> [Exercise]: Among the lines below, keep only those from the one containing "Wilhelm 15 Berittene" through the one containing "geſchi>t...", and reproduce them exactly.

> [Records from a data source]:
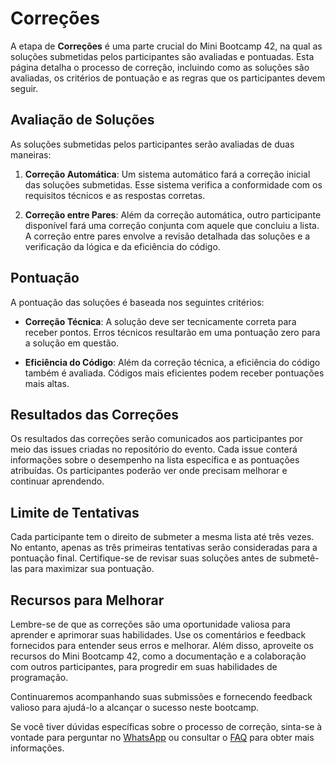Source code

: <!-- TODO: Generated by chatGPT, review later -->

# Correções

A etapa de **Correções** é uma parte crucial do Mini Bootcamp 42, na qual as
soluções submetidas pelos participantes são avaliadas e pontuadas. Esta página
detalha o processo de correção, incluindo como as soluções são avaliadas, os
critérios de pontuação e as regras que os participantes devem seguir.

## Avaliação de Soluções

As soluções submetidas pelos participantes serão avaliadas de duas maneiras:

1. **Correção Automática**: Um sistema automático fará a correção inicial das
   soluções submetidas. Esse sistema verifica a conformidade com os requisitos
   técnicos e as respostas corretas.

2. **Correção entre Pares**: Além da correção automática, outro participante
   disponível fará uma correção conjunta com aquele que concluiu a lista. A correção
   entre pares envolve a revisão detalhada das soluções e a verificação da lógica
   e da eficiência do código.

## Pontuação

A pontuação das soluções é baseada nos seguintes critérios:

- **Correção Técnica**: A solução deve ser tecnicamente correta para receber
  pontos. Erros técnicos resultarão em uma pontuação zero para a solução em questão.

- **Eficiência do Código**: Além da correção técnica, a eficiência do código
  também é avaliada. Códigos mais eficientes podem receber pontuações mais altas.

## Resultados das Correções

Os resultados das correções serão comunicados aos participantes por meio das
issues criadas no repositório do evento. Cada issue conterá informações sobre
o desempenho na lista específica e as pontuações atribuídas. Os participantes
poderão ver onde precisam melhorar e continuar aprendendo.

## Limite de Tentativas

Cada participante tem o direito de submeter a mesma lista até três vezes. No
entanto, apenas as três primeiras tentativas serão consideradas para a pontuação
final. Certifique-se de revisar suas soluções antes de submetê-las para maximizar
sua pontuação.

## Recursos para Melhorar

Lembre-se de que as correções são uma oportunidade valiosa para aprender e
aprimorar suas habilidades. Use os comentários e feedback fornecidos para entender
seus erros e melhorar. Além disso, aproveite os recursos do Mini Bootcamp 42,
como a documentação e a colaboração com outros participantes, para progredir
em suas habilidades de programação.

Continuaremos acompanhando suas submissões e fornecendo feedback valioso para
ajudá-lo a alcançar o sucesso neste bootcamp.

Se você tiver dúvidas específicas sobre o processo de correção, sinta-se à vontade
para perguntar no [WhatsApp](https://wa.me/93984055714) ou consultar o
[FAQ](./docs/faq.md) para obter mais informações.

...

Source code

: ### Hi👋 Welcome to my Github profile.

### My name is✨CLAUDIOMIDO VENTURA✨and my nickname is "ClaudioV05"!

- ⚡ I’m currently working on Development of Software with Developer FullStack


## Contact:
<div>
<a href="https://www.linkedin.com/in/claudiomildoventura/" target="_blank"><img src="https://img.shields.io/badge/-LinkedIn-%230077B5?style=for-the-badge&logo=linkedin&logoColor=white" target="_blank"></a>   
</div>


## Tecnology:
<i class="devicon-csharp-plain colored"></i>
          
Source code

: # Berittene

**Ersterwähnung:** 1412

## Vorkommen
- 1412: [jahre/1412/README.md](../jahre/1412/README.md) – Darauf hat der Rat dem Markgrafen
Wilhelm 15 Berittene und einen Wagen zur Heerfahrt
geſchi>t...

> [Your response]:
Wilhelm 15 Berittene und einen Wagen zur Heerfahrt
geſchi>t...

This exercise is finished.